EXERCISE | Quote only the span from the first line of the entries to the line containing "with range checking", both ends kept. Leave every picture out.

--

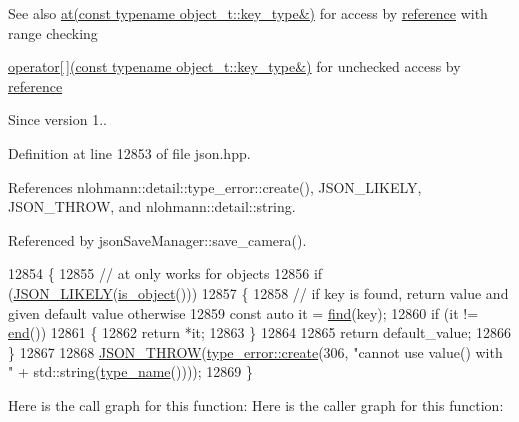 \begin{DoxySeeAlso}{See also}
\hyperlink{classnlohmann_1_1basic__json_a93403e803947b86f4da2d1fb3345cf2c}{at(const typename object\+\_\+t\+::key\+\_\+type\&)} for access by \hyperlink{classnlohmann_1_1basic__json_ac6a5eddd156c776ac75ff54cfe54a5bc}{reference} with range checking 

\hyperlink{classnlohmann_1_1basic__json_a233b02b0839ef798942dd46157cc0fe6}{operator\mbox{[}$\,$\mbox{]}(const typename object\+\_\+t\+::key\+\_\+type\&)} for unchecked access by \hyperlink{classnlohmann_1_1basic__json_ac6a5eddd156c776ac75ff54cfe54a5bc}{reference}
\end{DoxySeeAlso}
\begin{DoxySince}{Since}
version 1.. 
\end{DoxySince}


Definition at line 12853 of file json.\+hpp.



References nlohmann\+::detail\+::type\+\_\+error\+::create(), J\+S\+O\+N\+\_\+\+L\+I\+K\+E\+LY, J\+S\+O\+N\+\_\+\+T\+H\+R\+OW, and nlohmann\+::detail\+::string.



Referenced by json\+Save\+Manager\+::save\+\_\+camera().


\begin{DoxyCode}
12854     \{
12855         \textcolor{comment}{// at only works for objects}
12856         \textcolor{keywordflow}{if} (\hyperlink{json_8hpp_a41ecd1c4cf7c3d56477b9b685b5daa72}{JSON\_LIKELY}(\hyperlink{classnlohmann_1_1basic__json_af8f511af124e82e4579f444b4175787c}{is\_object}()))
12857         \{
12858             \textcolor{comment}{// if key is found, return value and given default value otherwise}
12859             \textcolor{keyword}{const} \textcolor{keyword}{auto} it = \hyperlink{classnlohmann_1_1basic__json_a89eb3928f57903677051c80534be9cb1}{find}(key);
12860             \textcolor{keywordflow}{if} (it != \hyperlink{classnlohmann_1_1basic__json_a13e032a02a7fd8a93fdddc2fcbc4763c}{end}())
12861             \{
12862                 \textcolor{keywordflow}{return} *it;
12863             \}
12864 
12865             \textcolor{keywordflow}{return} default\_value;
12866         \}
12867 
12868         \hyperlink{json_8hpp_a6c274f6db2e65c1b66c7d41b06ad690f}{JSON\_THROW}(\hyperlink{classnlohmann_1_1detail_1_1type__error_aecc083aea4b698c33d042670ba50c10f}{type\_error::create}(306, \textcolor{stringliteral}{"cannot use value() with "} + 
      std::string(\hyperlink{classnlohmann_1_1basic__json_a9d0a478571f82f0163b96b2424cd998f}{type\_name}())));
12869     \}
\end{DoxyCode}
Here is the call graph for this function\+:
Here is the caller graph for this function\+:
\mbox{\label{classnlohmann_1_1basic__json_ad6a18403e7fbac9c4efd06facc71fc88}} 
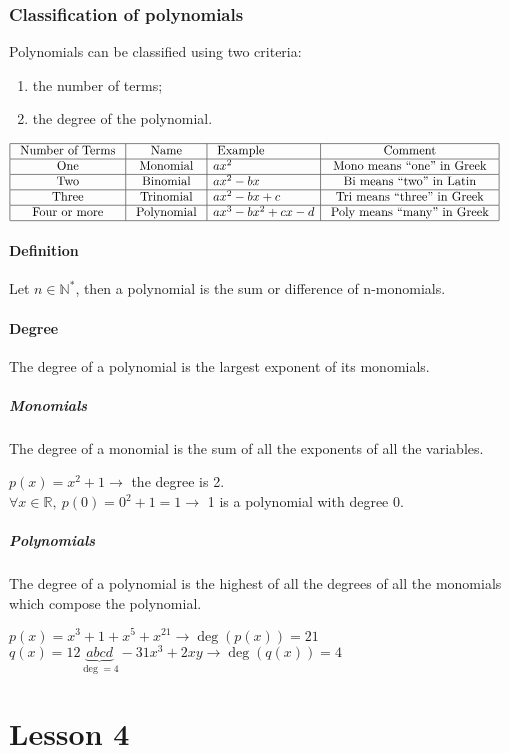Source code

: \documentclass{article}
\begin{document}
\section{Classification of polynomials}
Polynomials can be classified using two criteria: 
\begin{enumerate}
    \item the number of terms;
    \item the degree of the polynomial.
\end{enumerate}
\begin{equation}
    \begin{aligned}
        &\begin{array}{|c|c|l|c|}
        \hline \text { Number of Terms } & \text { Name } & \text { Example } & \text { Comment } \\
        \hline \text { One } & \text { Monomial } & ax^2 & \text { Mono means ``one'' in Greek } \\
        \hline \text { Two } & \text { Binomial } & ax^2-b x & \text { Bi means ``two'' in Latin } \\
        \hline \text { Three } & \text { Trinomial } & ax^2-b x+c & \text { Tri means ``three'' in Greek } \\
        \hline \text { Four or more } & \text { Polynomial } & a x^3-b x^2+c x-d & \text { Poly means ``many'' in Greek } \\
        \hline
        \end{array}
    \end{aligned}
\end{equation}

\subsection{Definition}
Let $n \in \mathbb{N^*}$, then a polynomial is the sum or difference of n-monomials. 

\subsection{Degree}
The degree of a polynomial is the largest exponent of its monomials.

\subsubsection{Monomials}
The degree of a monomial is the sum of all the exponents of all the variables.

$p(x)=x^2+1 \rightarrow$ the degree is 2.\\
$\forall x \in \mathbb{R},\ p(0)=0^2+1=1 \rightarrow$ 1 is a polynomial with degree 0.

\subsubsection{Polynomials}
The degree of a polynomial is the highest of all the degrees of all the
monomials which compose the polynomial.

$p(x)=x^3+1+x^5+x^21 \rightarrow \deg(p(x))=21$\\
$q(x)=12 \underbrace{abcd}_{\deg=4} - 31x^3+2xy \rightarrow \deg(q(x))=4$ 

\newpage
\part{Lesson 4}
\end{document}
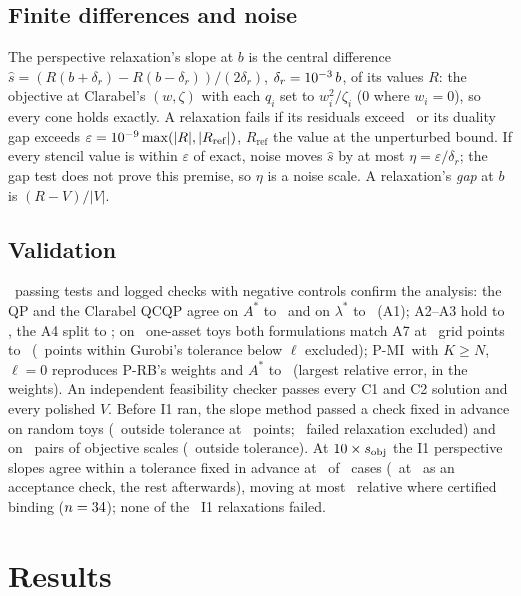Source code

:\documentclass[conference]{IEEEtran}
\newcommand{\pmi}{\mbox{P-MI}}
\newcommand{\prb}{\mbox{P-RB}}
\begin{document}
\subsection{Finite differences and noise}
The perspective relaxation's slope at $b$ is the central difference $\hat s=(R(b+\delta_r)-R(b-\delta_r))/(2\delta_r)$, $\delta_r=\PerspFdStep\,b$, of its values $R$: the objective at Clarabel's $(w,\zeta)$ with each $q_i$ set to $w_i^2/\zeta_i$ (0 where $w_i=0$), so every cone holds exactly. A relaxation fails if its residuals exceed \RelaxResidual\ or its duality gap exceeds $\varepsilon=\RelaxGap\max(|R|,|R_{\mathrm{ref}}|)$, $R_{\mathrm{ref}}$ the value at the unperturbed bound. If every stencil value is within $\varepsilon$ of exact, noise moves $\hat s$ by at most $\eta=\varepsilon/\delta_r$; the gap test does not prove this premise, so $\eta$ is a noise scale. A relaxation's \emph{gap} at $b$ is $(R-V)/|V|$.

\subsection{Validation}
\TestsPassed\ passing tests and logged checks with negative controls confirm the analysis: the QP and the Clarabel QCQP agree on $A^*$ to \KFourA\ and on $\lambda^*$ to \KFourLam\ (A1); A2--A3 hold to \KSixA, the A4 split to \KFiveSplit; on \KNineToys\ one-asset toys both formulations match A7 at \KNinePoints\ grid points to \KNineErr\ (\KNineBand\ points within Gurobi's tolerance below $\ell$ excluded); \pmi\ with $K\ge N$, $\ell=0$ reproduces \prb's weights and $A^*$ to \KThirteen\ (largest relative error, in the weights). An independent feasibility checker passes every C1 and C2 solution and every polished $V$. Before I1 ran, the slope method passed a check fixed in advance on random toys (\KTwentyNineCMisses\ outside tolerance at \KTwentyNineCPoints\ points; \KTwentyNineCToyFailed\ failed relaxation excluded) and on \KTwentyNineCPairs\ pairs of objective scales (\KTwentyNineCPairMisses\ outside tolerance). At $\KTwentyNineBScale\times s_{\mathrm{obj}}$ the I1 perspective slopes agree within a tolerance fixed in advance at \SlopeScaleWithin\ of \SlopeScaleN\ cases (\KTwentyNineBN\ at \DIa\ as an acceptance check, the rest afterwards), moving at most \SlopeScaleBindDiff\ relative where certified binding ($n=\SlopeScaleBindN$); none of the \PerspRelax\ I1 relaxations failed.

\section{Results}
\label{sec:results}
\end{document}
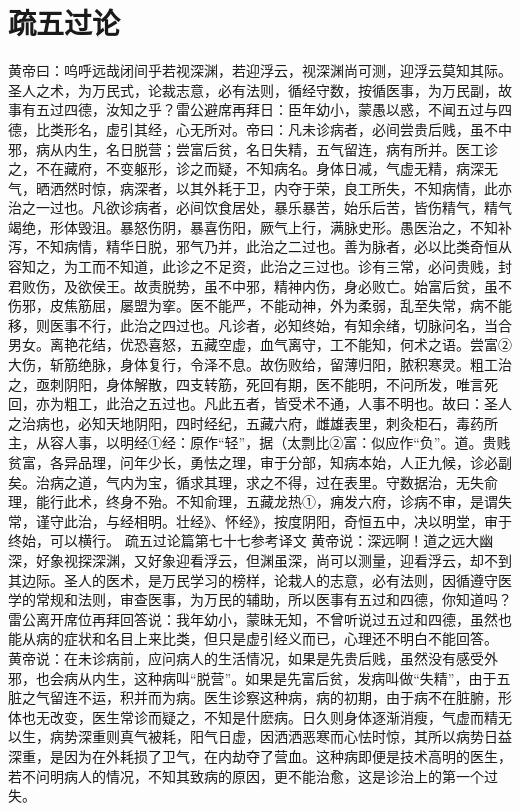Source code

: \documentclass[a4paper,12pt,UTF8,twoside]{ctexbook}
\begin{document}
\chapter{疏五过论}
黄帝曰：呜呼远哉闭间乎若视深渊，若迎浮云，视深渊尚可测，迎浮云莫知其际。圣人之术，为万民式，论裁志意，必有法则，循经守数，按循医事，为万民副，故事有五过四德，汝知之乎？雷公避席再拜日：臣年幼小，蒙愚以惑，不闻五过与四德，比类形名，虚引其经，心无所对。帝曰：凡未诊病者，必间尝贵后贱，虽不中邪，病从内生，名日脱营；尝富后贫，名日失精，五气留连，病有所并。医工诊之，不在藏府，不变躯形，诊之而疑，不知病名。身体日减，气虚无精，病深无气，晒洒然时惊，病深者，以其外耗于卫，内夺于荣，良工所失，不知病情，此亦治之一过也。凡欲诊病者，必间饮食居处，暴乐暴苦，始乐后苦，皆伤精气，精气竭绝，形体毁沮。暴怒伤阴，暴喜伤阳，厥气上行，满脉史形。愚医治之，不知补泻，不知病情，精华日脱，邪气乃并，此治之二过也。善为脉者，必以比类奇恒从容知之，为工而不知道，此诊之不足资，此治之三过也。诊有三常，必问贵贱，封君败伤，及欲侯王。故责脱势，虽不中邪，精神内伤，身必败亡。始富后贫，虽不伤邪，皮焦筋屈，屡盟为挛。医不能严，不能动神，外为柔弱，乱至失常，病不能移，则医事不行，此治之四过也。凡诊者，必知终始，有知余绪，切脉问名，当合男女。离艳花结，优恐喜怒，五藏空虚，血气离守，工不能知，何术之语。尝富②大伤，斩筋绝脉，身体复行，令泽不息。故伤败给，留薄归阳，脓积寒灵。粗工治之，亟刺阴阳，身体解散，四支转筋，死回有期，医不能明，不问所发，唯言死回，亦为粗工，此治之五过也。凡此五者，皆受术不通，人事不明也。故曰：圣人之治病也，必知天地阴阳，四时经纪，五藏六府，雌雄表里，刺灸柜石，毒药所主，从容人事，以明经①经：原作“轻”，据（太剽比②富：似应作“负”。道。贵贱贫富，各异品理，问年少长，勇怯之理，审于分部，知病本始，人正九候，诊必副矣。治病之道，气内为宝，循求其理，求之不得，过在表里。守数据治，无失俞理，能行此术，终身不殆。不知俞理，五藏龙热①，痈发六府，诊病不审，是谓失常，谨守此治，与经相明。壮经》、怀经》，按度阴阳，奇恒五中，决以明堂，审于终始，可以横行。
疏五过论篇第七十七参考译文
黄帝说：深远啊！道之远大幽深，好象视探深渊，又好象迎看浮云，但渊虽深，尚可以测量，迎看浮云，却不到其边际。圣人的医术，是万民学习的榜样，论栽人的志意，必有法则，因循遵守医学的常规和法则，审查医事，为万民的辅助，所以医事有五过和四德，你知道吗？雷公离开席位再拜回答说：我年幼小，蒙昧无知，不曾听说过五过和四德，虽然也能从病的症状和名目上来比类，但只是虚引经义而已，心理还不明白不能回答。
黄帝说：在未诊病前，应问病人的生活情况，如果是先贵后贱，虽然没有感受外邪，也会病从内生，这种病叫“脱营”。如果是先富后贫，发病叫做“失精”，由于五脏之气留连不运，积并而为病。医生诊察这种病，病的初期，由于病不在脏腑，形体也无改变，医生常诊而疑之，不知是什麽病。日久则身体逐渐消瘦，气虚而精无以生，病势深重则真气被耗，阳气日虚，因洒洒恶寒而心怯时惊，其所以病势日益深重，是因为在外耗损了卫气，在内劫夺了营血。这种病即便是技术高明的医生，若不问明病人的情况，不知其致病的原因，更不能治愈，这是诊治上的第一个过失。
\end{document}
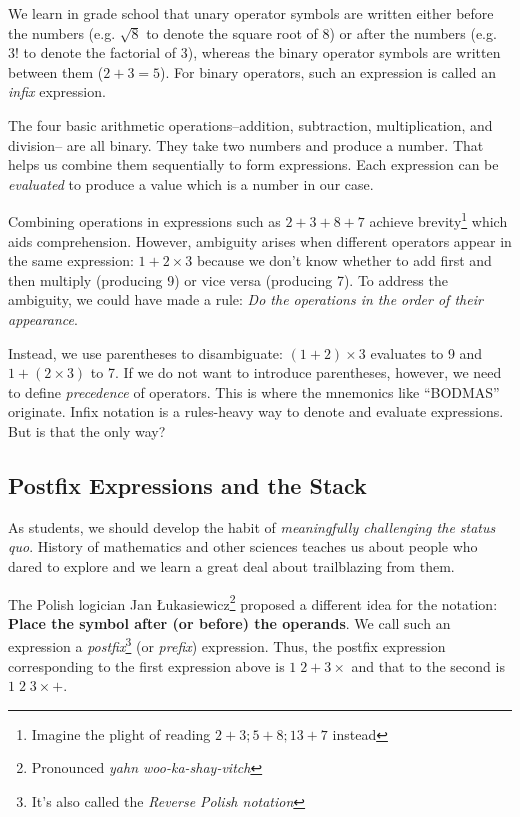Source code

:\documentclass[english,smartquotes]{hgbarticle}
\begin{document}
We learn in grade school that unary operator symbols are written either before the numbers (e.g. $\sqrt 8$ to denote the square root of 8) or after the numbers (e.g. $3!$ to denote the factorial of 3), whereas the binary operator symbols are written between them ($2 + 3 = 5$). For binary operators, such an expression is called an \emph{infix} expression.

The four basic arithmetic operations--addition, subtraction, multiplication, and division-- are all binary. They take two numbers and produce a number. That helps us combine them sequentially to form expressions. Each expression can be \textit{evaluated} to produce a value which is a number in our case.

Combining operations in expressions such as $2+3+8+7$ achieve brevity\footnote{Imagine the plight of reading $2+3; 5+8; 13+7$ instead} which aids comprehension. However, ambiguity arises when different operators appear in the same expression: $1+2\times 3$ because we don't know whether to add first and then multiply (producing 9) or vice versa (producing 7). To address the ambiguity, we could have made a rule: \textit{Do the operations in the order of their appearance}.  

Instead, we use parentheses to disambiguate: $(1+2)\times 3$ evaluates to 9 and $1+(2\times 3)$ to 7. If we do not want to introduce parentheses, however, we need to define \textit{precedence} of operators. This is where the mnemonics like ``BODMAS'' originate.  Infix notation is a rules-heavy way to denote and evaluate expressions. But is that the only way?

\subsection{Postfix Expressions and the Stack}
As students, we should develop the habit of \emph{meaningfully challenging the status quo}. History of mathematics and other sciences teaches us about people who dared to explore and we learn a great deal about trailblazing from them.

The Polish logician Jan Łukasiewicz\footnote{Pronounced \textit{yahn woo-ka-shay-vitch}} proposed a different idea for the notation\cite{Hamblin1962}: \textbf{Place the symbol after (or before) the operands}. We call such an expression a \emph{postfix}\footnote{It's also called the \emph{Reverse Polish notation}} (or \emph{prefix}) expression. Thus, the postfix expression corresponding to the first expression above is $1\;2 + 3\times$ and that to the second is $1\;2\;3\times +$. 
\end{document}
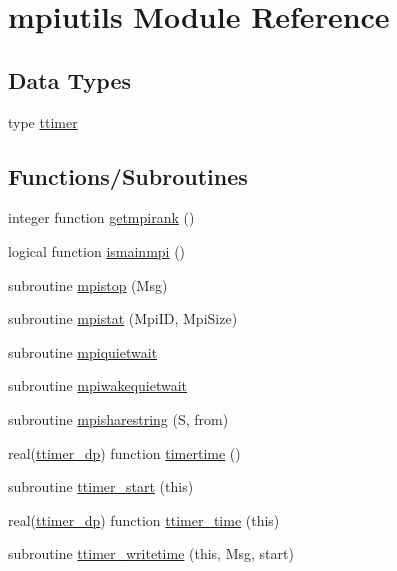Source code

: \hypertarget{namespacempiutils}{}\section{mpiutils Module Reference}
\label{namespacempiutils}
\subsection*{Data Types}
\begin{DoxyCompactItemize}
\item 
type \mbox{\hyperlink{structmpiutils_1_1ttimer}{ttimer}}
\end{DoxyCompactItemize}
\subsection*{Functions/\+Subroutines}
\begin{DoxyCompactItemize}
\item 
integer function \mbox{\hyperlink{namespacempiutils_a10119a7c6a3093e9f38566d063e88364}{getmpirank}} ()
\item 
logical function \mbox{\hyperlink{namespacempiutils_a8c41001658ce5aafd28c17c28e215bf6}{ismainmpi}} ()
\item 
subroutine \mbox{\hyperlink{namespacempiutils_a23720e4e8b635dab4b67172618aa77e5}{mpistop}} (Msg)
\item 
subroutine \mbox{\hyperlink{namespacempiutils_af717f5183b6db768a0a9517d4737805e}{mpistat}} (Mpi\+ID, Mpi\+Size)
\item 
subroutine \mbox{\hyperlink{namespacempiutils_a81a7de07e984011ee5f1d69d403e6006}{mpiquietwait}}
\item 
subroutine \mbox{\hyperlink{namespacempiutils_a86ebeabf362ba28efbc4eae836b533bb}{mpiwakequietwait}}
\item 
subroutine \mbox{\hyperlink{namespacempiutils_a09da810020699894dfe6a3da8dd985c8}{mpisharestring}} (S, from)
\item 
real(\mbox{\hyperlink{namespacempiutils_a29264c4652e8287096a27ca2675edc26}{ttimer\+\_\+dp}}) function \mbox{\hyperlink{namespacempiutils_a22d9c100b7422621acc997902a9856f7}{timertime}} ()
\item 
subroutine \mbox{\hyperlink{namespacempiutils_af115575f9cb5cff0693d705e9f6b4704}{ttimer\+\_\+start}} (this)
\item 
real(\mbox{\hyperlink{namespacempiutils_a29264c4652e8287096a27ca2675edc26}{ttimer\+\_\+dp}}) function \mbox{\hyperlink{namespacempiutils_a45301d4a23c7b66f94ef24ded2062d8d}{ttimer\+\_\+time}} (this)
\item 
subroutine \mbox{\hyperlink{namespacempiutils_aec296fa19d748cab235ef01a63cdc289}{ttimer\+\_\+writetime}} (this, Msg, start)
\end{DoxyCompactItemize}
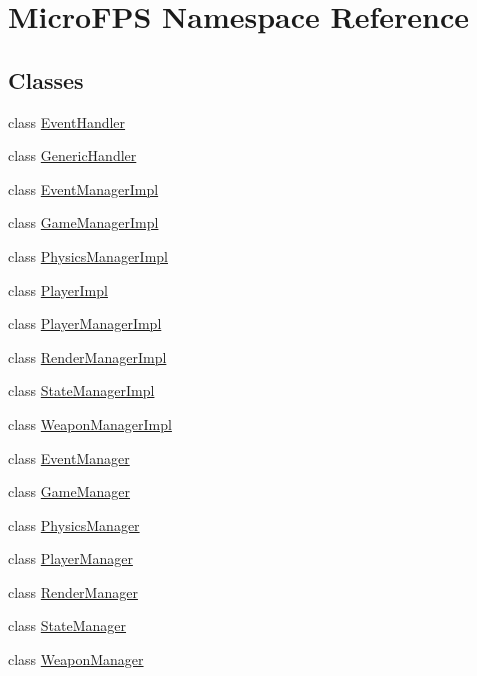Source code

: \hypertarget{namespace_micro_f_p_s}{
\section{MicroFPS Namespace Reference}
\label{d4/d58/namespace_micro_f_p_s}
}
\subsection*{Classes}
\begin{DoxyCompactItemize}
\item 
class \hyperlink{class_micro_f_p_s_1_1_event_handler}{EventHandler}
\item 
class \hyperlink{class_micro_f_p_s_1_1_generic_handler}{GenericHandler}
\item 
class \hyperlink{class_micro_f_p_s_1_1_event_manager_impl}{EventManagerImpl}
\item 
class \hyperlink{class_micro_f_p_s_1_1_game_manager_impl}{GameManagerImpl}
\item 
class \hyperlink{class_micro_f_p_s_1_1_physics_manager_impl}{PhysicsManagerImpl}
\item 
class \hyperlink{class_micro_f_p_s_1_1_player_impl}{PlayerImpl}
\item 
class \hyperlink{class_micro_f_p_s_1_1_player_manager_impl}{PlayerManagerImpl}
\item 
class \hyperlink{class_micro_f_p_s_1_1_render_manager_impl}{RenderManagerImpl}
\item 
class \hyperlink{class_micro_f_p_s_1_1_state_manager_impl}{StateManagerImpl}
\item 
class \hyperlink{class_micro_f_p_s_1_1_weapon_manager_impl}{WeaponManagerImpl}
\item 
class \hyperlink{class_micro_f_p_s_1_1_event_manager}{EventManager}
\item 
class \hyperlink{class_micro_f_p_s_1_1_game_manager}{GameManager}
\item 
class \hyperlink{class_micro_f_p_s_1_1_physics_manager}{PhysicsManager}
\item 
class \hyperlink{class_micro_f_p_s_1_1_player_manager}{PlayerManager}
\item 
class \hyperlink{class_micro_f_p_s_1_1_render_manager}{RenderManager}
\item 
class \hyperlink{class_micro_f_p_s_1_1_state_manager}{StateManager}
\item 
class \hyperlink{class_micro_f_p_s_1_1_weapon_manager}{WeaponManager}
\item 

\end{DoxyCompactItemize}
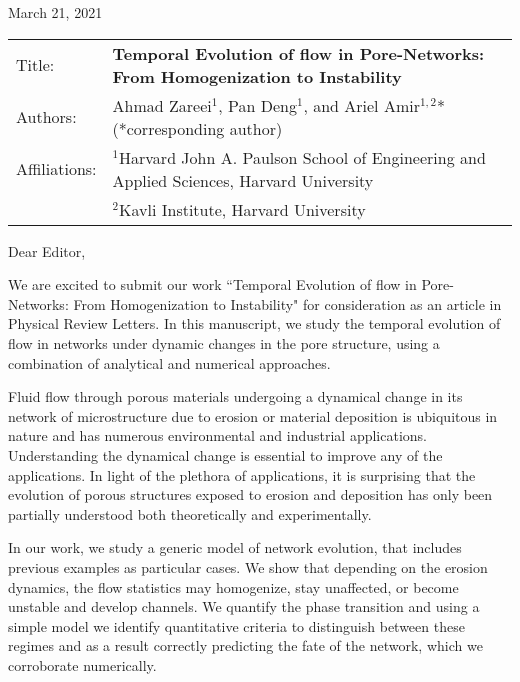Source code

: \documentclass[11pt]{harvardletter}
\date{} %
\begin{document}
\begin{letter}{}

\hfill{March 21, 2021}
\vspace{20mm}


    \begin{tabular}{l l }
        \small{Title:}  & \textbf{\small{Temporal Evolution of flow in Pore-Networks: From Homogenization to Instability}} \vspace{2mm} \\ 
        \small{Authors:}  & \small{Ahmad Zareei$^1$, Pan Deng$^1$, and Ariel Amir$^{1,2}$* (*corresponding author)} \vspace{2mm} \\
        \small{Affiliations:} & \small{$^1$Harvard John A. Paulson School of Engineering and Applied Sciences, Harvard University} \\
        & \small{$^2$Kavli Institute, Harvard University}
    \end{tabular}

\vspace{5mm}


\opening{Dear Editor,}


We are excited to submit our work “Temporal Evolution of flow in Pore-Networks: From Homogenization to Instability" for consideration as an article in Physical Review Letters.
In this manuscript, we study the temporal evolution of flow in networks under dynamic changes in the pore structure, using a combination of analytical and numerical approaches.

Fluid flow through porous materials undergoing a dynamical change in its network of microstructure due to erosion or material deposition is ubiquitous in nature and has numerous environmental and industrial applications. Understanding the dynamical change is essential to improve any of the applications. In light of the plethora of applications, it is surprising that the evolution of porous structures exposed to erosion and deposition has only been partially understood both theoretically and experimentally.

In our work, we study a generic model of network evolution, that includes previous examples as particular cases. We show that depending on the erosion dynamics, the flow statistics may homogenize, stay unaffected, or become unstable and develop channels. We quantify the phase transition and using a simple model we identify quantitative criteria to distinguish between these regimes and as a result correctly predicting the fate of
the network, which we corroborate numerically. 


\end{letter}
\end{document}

--

ANSWER SECTION |
 \begin{DoxySeeAlso}{See also}
\hyperlink{classnlohmann_1_1basic__json_a93403e803947b86f4da2d1fb3345cf2c}{at(const typename object\+\_\+t\+::key\+\_\+type\&)} for access by \hyperlink{classnlohmann_1_1basic__json_ac6a5eddd156c776ac75ff54cfe54a5bc}{reference} with range checking 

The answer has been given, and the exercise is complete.